Thursday, 30 April 2009

The Flour Sack

There is a teaching technique used in the Disney studios that uses the a Flour sack to display how any object, no matter how inanimate can be brought to life through animation. I read about this in one of the books I have researched from whilst doing this project, The Illusion of Life.

The principle is simple...animate a sack of flour that conveys different kinds of emotion and realism. It's a simple idea, but a clever one because it forces you to think outside facial expressions and use body language combined with different animation techniques to put the emotion over to the viewer. I think this is going to be a valuable skill and one that I will be practising for the next little while.
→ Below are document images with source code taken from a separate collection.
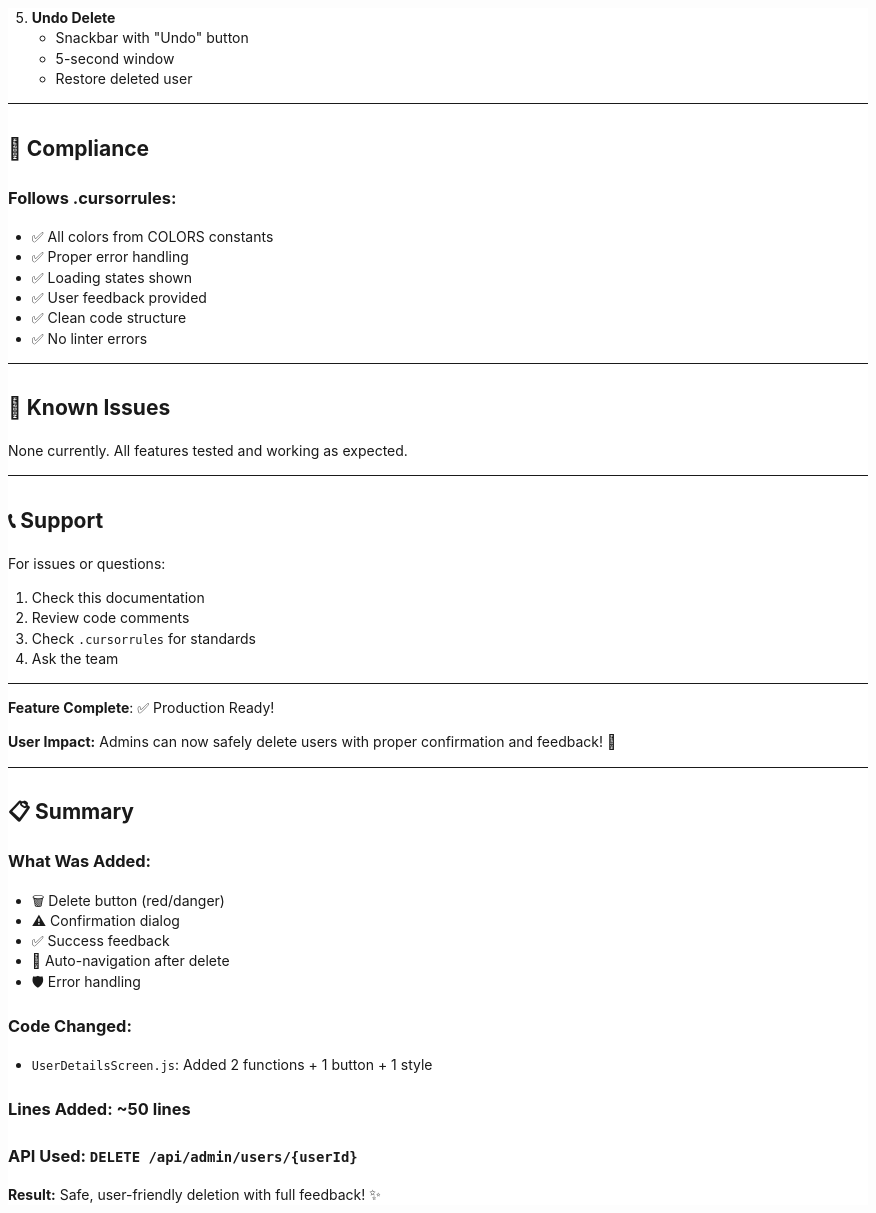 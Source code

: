 5. **Undo Delete**
   - Snackbar with "Undo" button
   - 5-second window
   - Restore deleted user

---

## 🎯 Compliance

### **Follows .cursorrules:**
- ✅ All colors from COLORS constants
- ✅ Proper error handling
- ✅ Loading states shown
- ✅ User feedback provided
- ✅ Clean code structure
- ✅ No linter errors

---

## 🐛 Known Issues

None currently. All features tested and working as expected.

---

## 📞 Support

For issues or questions:
1. Check this documentation
2. Review code comments
3. Check `.cursorrules` for standards
4. Ask the team

---

**Feature Complete**: ✅ Production Ready!

**User Impact:** Admins can now safely delete users with proper confirmation and feedback! 🎉

---

## 📋 Summary

### **What Was Added:**
- 🗑️ Delete button (red/danger)
- ⚠️ Confirmation dialog
- ✅ Success feedback
- 🔄 Auto-navigation after delete
- 🛡️ Error handling

### **Code Changed:**
- `UserDetailsScreen.js`: Added 2 functions + 1 button + 1 style

### **Lines Added:** ~50 lines

### **API Used:** `DELETE /api/admin/users/{userId}`

**Result:** Safe, user-friendly deletion with full feedback! ✨

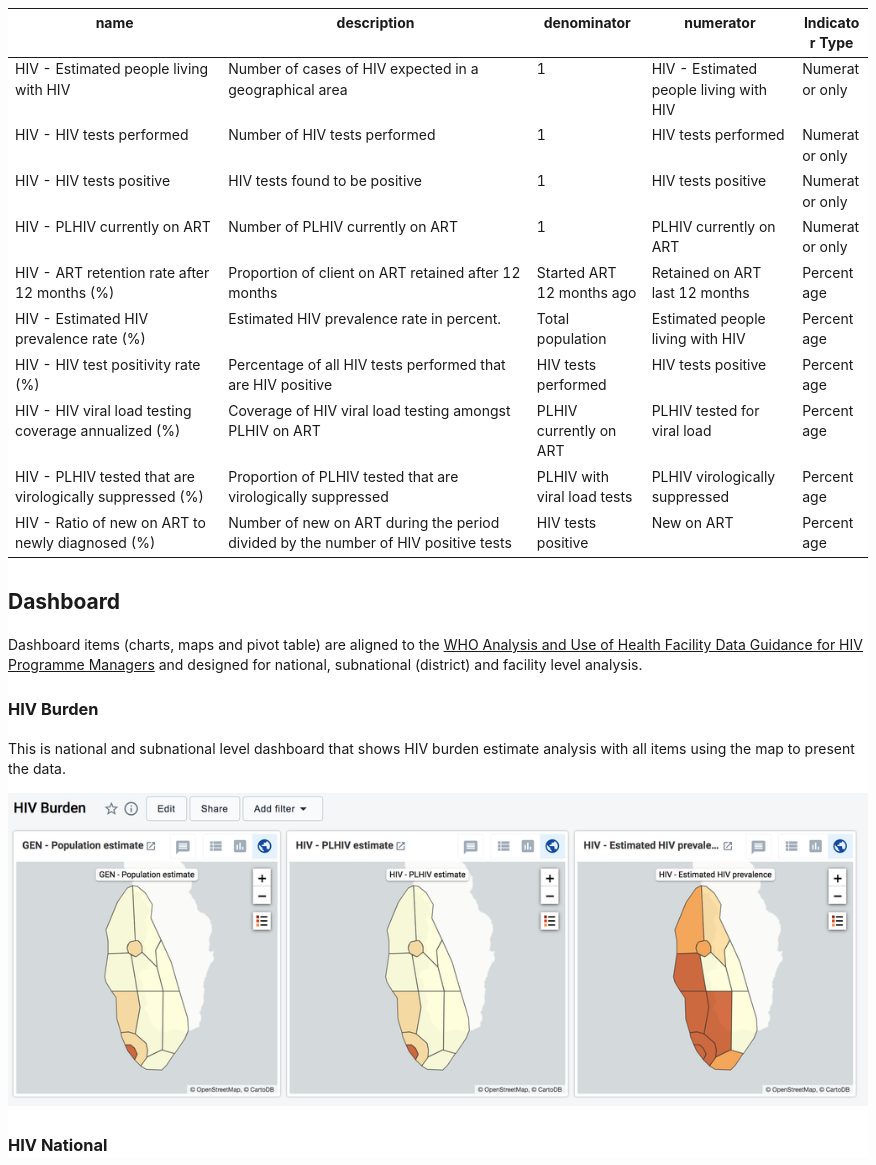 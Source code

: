 | name | description | denominator | numerator | Indicator Type |
| --- | --- | --- | --- | --- |
| HIV - Estimated people living with HIV | Number of cases of HIV expected in a geographical area | 1 | HIV - Estimated people living with HIV | Numerator only |
| HIV - HIV tests performed | Number of HIV tests performed | 1 | HIV tests performed | Numerator only |
| HIV - HIV tests positive | HIV tests found to be positive | 1 | HIV tests positive | Numerator only |
| HIV - PLHIV currently on ART | Number of PLHIV currently on ART | 1 | PLHIV currently on ART | Numerator only |
| HIV - ART retention rate after 12 months (%) | Proportion of client on ART retained after 12 months | Started ART 12 months ago | Retained on ART last 12 months | Percentage |
| HIV - Estimated HIV prevalence rate (%) | Estimated HIV prevalence rate in percent. | Total population | Estimated people living with HIV | Percentage |
| HIV - HIV test positivity rate (%) | Percentage of all HIV tests performed that are HIV positive | HIV tests performed | HIV tests positive | Percentage |
| HIV - HIV viral load testing coverage annualized (%) | Coverage of HIV viral load testing amongst PLHIV on ART | PLHIV currently on ART | PLHIV tested for viral load | Percentage |
| HIV - PLHIV tested that are virologically suppressed (%) | Proportion of PLHIV tested that are virologically suppressed | PLHIV with viral load tests | PLHIV virologically suppressed | Percentage |
| HIV - Ratio of new on ART to newly diagnosed (%) | Number of new on ART during the period divided by the number of HIV positive tests | HIV tests positive | New on ART | Percentage |

## Dashboard

Dashboard items (charts, maps and pivot table) are aligned to the [WHO Analysis and Use of Health Facility Data Guidance for HIV Programme Managers](https://cdn.who.int/media/docs/default-source/documents/ddi/facilityanalysisguide-hiv.pdf) and designed for national, subnational (district) and facility level analysis.

### HIV Burden

This is national and subnational level dashboard that shows HIV burden estimate analysis with all items using the map to present the data.

![](resources/images/HIVPKG3.png)

### HIV National
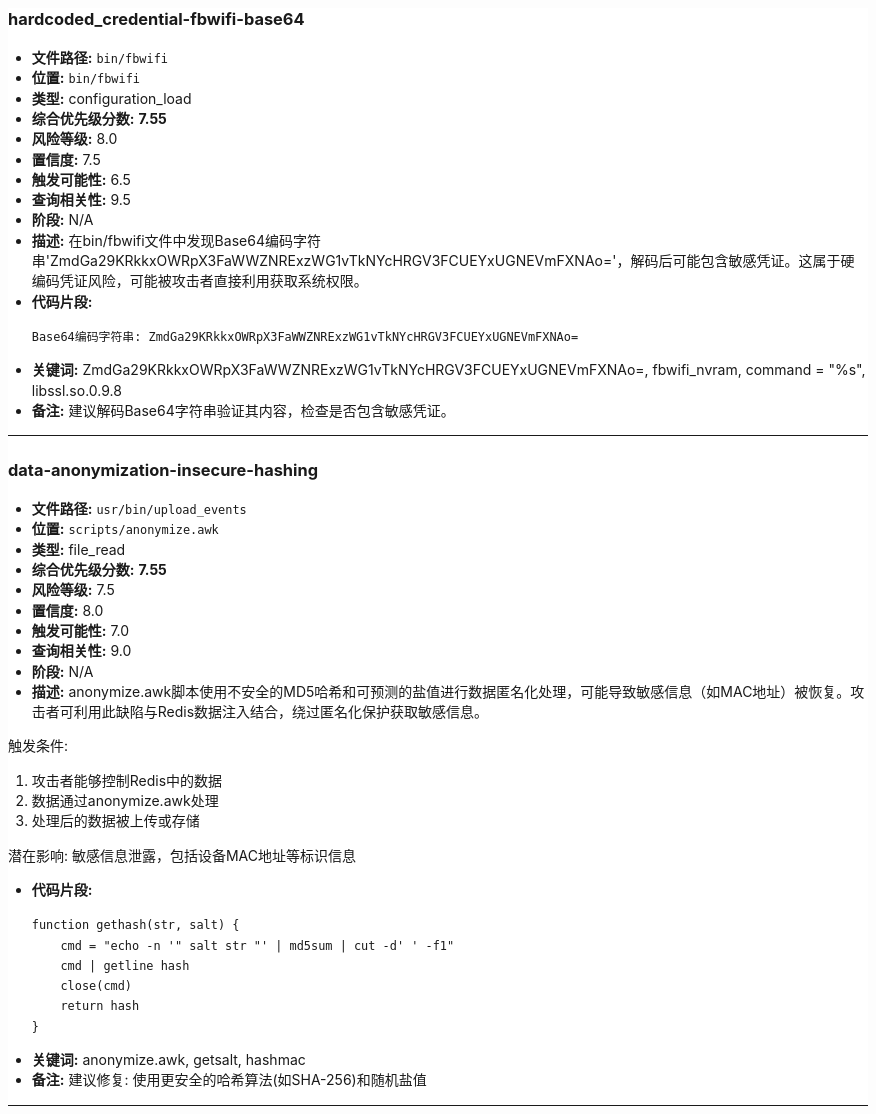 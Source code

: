 ### hardcoded_credential-fbwifi-base64

- **文件路径:** `bin/fbwifi`
- **位置:** `bin/fbwifi`
- **类型:** configuration_load
- **综合优先级分数:** **7.55**
- **风险等级:** 8.0
- **置信度:** 7.5
- **触发可能性:** 6.5
- **查询相关性:** 9.5
- **阶段:** N/A
- **描述:** 在bin/fbwifi文件中发现Base64编码字符串'ZmdGa29KRkkxOWRpX3FaWWZNRExzWG1vTkNYcHRGV3FCUEYxUGNEVmFXNAo='，解码后可能包含敏感凭证。这属于硬编码凭证风险，可能被攻击者直接利用获取系统权限。
- **代码片段:**
  ```
  Base64编码字符串: ZmdGa29KRkkxOWRpX3FaWWZNRExzWG1vTkNYcHRGV3FCUEYxUGNEVmFXNAo=
  ```
- **关键词:** ZmdGa29KRkkxOWRpX3FaWWZNRExzWG1vTkNYcHRGV3FCUEYxUGNEVmFXNAo=, fbwifi_nvram, command = "%s", libssl.so.0.9.8
- **备注:** 建议解码Base64字符串验证其内容，检查是否包含敏感凭证。

---
### data-anonymization-insecure-hashing

- **文件路径:** `usr/bin/upload_events`
- **位置:** `scripts/anonymize.awk`
- **类型:** file_read
- **综合优先级分数:** **7.55**
- **风险等级:** 7.5
- **置信度:** 8.0
- **触发可能性:** 7.0
- **查询相关性:** 9.0
- **阶段:** N/A
- **描述:** anonymize.awk脚本使用不安全的MD5哈希和可预测的盐值进行数据匿名化处理，可能导致敏感信息（如MAC地址）被恢复。攻击者可利用此缺陷与Redis数据注入结合，绕过匿名化保护获取敏感信息。

触发条件:
1. 攻击者能够控制Redis中的数据
2. 数据通过anonymize.awk处理
3. 处理后的数据被上传或存储

潜在影响: 敏感信息泄露，包括设备MAC地址等标识信息
- **代码片段:**
  ```
  function gethash(str, salt) {
      cmd = "echo -n '" salt str "' | md5sum | cut -d' ' -f1"
      cmd | getline hash
      close(cmd)
      return hash
  }
  ```
- **关键词:** anonymize.awk, getsalt, hashmac
- **备注:** 建议修复: 使用更安全的哈希算法(如SHA-256)和随机盐值

--- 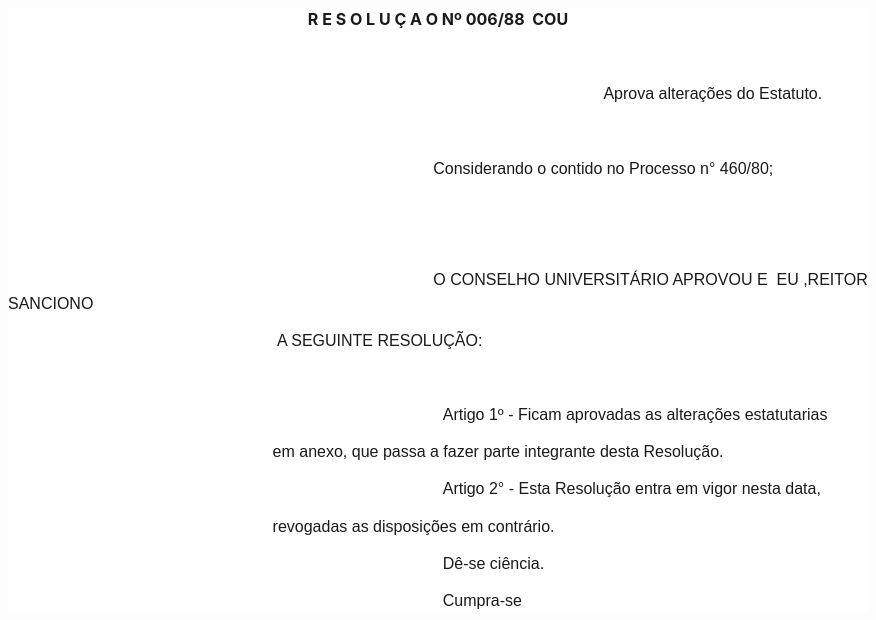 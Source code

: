 <body lang=PT-BR style='tab-interval:36.0pt'>

<div class=Section1>

<p class=MsoNormal align=center style='text-align:center'><b style='mso-bidi-font-weight:
normal'><span style='font-size:12.0pt;mso-bidi-font-size:10.0pt'>R E S O L U Ç A
O Nº 006/88  COU<o:p></o:p></span></b></p>

<p class=MsoNormal align=center style='text-align:center'><b style='mso-bidi-font-weight:
normal'><span style='font-size:12.0pt;mso-bidi-font-size:10.0pt'><o:p>&nbsp;</o:p></span></b></p>

<p class=MsoNormal style='text-indent:446.55pt'><span style='font-size:12.0pt;
mso-bidi-font-size:10.0pt;font-family:Arial'>Aprova alterações do Estatuto.<o:p></o:p></span></p>

<p class=MsoNormal style='text-indent:241.0pt'><span style='font-size:12.0pt;
mso-bidi-font-size:10.0pt;font-family:Arial'><o:p>&nbsp;</o:p></span></p>

<p class=MsoNormal style='text-indent:318.95pt'><span style='font-size:12.0pt;
mso-bidi-font-size:10.0pt;font-family:Arial'>Considerando o contido no Processo
n° 460/80;<o:p></o:p></span></p>

<p class=MsoNormal style='text-indent:120.5pt'><span style='font-size:12.0pt;
mso-bidi-font-size:10.0pt;font-family:Arial'><o:p>&nbsp;</o:p></span></p>

<p class=MsoNormal style='text-indent:120.5pt'><span style='font-size:12.0pt;
mso-bidi-font-size:10.0pt;font-family:Arial'><o:p>&nbsp;</o:p></span></p>

<p class=MsoNormal style='text-indent:318.95pt'><span style='font-size:12.0pt;
mso-bidi-font-size:10.0pt;font-family:Arial'>O CONSELHO UNIVERSITÁRIO APROVOU
E<span style='mso-spacerun:yes'>  </span>EU ,REITOR SANCIONO<o:p></o:p></span></p>

<p class=MsoNormal style='text-indent:7.0cm'><span style='font-size:12.0pt;
mso-bidi-font-size:10.0pt;font-family:Arial'><span
style='mso-spacerun:yes'> </span>A SEGUINTE RESOLUÇÃO:<o:p></o:p></span></p>

<p class=MsoNormal style='text-indent:248.1pt'><span style='font-size:12.0pt;
mso-bidi-font-size:10.0pt;font-family:Arial'><o:p>&nbsp;</o:p></span></p>

<p class=MsoNormal style='text-indent:326.05pt'><span style='font-size:12.0pt;
mso-bidi-font-size:10.0pt;font-family:Arial'>Artigo 1º - Ficam aprovadas as
alterações estatutarias<o:p></o:p></span></p>

<p class=MsoNormal style='margin-left:7.1pt;text-indent:191.35pt'><span
style='font-size:12.0pt;mso-bidi-font-size:10.0pt;font-family:Arial'>em anexo,
que passa a fazer parte integrante desta Resolução.<o:p></o:p></span></p>

<p class=MsoNormal style='text-indent:326.05pt'><span style='font-size:12.0pt;
mso-bidi-font-size:10.0pt;font-family:Arial'>Artigo 2° - Esta Resolução entra
em vigor nesta data,<o:p></o:p></span></p>

<p class=MsoNormal style='margin-left:7.1pt;text-indent:191.35pt'><span
style='font-size:12.0pt;mso-bidi-font-size:10.0pt;font-family:Arial'>revogadas
as disposições em contrário.<o:p></o:p></span></p>

<p class=MsoNormal style='text-indent:326.05pt'><span style='font-size:12.0pt;
mso-bidi-font-size:10.0pt;font-family:Arial'>Dê-se ciência.<o:p></o:p></span></p>

<p class=MsoNormal style='text-indent:326.05pt'><span style='font-size:12.0pt;
mso-bidi-font-size:10.0pt;font-family:Arial'>Cumpra-se<o:p></o:p></span></p>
This is a scan from the book...there are many drawings of the sack with a description underneath each of the emotion. They are so good though that you don't need to read the description, you know what the sack is feeling, which is the idea.

Here are a few sketches of the sack that I did myself.

Sunday, 19 April 2009

Experimentation 2

Here are some more experimental pieces that I have done to practise or make purposeful mistakes to learn from.


This run was intended to have more of cartoony feel to it that previous efforts. Almost like a 'dad run' its only a simple bounce step, but if I repeated it and finished onto the other foot with the same amount of feel I think it would amount to a good little run. I didn't plan it too well though and ran out of screen before he could hop to the other foot :P


I drew this funny little dog and decided to give him a quick walk. I had been watching some French test reels and had really liked the way that the images seemed to move...but you could see they were staying on the spot. It was a really stylised looked...but with a sliding perspective background this walk is quite fun, even though its pretty untidy.


This may look like a walk with no inbetweens and that is because it is. I wanted to try and experiment with how much action you could get between key frames without any inbetweens, so that I knew in future how much I could get away with. It turned out not much, as I expected. Still it was a valuable lesson to learn.